Malgré le froid persistant, nous apprécions toujours autant les excursions à ski, avec les chiens. Surtout depuis que la motoneige est en panne, à 12 km de Vagabond, ce qui nous a d'ailleurs valu plus de 4h de ski pour revenir au bateau, à la lueur du crépuscule et des aurores... Hier après-midi, seul avec les chiens, je décide de suivre la piste récente d'un jeune ours. Quelques hésitations, et bientôt Jin et Frost suivent scrupuleusement les traces qui serpentent vers le fond d'Inglefieldbukta. A moins d'1 km de Vagabond, au beau milieu de la banquise, l'ours est là, allongé, et se laisse observer pendant 10 minutes avant de lever la tête. Peu après il se redresse, intrigué, puis s'allonge à nouveau. Retour au bateau sans plus le déranger, l'ours intéresse moins les chiens que les rennes heureusement. France part à son tour rendre visite à notre voisin, mais cette fois, les aboiements des chiens lui font peur, et l'ours s'enfuit. Malgré notre déception de l'avoir ainsi inquiété, l'animal s'avère plus craintif que les précédents, il ne devrait pas s'approcher plus de Vagabond. Nous le regardons traverser la baie, seul être vivant sur la grande étendue blanche. Aujourd'hui, impossible de retrouver ses traces, le vent violent les a déjà effacées.


-94m

" Chouette ", voilà ce que France me répondit en apprenant qu'il faisait -33°C mardi matin. Le jour le plus froid de l'hiver était aussi celui de la femme (8 mars) ! Depuis 3 jours, malgré ces basses températures, le grand beau temps nous accapare dehors pour manips scientifiques et explorations des environs : faire l'ascension d'un petit iceberg pour admirer la banquise torturée par les dernières tempêtes, suivre des rennes à ski avec les chiens excités, constater la destruction par un jeune ours des piquets délimitant un site d'étude de la neige, échantillonner les dernières chutes de neige en luttant contre l'onglée, gravir rapidement un sommet voisin (600m) en motoneige pour repérer les zones de banquise praticable, faire de la glaciométrie en tirant l'appareil avec les chiens... Hier, grande satisfaction, nous avons pu atteindre 94m de profondeur avec la bathysonde, et observer ces fameuses saumures, 5 jours avant l'arrivée de Jean-Claude Gascard.

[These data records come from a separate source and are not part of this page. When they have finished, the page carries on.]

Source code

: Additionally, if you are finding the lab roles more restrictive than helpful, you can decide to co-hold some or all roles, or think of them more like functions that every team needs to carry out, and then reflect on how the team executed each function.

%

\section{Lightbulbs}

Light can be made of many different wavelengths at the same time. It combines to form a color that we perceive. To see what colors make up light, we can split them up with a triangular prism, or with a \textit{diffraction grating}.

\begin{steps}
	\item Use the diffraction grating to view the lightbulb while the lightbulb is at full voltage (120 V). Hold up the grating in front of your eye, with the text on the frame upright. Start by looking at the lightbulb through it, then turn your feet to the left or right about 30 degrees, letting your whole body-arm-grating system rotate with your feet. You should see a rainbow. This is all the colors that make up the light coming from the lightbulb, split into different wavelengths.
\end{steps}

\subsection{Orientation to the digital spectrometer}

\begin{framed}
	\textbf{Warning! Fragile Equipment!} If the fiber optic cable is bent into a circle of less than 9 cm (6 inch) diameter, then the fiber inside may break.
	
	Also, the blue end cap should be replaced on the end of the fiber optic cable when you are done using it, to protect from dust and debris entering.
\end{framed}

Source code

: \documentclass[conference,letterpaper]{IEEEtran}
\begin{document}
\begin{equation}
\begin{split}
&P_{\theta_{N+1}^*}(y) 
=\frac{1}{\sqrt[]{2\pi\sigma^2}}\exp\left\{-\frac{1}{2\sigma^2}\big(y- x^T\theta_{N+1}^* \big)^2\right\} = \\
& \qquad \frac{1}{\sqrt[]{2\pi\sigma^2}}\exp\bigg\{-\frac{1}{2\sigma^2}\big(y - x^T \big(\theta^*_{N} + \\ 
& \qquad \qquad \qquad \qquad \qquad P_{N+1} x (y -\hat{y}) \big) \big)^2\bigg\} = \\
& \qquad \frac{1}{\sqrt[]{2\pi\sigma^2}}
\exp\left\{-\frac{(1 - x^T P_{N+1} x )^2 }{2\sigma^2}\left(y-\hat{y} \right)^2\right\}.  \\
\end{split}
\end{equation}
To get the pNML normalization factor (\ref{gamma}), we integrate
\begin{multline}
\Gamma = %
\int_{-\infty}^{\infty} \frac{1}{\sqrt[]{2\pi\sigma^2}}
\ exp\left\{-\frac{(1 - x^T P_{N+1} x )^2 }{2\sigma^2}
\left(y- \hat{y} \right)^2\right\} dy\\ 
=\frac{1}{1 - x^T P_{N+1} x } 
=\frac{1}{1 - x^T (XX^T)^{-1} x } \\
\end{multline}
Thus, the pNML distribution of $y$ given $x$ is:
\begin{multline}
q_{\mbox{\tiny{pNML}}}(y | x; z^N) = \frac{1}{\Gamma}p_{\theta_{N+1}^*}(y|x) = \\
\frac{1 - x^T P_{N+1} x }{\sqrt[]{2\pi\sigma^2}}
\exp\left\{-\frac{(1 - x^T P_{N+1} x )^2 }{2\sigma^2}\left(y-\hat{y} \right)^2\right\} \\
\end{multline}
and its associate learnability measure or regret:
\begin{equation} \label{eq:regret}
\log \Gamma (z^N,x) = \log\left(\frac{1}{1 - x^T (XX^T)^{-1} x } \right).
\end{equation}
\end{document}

C'est bien grâce à lui, et pour étudier ces eaux très froides et très salées, que nous vivons cette fantastique aventure hivernale.


Parhélie

Plus de huit heures furent nécessaires vendredi pour mener à bien un relevé hydrographique avec la bathysonde, une analyse de la couche de neige, et un long profil d'épaisseur de la banquise. A deux, par -20 degrés, tout se complique et prend plus de temps. Profond sommeil garanti ensuite, même un ours pourrait entrer dans le bateau sans nous réveiller ! Hier, première petite rando sur le glacier enneigé, surplombé pendant plusieurs heures par une jolie parhélie. Il a fallu aussi commencer à retirer quelques mètres cubes de neige d'une grosse congère un peu trop envahissante à l'arrière de Vagabond. Vent et neige aujourd'hui, occupations intérieures. Inutile de s'isoler dans l'Arctique pour s'affranchir des soucis informatiques, le résultat du jour est que le disque dur de mon ordinateur portable est HS ! Un autre PC à bord me permet toutefois d'envoyer ces quelques nouvelles.


Neige

Après une semaine de beau temps, froid et sec, la neige et le vent du nord nous retiennent aujourd'hui à l'intérieur de Vagabond, repos imposé, bienvenu en quelque sorte. Le glaciologue et son guide Stefano nous ont quitté hier, la prochaine équipe sera là dans 2 semaines. En attendant, nous avons de quoi occuper largement nos journées avec les observations et prélèvements de neige suggérés ! Sans oublier la bathysonde, le courantomètre, le glaciomètre, les relevés météo... La nivologie et l'océanographie arctiques n'auront bientôt plus de secrets pour nous !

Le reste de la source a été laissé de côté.